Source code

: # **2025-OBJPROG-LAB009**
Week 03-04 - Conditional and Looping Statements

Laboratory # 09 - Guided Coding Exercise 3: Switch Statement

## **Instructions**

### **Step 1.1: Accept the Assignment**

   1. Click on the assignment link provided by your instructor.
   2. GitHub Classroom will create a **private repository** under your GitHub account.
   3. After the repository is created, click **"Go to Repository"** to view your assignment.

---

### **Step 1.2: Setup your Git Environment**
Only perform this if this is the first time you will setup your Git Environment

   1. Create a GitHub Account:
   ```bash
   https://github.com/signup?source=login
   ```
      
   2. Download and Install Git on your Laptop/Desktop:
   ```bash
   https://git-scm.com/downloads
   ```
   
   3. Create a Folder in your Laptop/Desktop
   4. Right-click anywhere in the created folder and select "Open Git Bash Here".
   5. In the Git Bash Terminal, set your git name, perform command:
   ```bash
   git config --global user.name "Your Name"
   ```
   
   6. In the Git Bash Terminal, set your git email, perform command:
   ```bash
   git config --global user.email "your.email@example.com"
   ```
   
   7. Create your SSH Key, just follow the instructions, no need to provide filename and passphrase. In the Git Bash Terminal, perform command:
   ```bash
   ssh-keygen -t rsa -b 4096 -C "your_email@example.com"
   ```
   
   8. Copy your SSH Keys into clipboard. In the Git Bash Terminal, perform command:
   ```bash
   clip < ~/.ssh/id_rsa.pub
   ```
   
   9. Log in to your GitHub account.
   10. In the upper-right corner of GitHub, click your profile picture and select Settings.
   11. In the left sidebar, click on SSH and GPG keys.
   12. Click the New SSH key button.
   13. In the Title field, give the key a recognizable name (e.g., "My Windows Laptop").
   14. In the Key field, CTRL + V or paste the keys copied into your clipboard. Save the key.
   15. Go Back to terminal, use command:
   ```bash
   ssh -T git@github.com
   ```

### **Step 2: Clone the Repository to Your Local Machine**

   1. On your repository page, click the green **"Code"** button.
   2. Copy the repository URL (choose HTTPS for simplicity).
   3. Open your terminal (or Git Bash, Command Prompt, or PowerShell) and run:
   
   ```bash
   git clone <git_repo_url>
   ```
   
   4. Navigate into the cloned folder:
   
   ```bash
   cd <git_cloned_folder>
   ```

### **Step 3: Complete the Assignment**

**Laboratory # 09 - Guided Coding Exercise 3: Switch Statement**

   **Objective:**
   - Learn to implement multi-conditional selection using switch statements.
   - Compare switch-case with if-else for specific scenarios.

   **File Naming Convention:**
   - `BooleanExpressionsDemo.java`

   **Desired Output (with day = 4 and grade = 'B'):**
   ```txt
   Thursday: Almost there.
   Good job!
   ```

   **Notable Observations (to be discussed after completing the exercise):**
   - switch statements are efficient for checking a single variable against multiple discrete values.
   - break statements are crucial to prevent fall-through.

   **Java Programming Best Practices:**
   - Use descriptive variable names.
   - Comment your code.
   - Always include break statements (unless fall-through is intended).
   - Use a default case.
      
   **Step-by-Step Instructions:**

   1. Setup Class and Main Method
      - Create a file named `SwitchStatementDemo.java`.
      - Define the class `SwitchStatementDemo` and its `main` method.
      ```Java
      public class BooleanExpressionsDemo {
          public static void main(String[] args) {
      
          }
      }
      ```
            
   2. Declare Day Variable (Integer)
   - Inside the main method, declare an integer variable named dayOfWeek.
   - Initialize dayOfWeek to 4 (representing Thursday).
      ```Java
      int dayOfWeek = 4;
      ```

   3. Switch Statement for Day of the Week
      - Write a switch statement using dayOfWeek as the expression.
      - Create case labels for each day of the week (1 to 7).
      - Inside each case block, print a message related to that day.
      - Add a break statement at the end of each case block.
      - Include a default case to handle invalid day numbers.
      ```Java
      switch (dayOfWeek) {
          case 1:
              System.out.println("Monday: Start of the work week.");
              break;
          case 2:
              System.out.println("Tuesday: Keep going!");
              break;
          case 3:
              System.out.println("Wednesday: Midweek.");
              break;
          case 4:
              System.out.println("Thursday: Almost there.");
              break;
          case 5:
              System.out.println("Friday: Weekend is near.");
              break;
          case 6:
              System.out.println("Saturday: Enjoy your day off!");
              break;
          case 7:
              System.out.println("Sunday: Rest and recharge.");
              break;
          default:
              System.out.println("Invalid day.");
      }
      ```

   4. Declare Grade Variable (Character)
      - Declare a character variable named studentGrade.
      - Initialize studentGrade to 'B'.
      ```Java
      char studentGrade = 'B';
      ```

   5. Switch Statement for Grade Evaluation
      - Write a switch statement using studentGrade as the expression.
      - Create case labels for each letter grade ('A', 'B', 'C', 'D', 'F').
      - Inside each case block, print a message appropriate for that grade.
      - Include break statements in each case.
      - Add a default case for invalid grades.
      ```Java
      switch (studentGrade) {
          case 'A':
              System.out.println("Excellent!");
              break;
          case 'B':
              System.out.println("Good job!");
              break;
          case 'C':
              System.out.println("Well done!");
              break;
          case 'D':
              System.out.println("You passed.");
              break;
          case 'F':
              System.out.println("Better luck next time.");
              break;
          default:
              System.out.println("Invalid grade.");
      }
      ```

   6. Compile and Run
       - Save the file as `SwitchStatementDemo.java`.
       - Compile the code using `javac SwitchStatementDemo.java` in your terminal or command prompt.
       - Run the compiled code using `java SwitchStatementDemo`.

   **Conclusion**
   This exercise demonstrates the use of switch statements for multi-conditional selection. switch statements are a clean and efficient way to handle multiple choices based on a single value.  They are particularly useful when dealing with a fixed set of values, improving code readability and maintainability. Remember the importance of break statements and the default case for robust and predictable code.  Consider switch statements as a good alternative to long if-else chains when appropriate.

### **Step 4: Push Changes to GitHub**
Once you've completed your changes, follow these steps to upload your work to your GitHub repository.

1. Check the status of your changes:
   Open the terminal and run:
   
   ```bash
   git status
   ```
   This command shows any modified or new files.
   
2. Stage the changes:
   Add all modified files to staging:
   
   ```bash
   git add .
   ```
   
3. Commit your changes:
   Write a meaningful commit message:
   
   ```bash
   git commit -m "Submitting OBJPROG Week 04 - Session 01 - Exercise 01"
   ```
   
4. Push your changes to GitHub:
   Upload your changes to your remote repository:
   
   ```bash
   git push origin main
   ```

######

> _TASK TO COMPLETE_: Starting with the first line of the data above, copy each line exactly until you reach the line with "### **Step 1.1: Accept the Assignment**"; include that line as well.

> _RESPONSE BELOW_:
Source code

: # **2025-OBJPROG-LAB009**
Week 03-04 - Conditional and Looping Statements

Laboratory # 09 - Guided Coding Exercise 3: Switch Statement

## **Instructions**

### **Step 1.1: Accept the Assignment**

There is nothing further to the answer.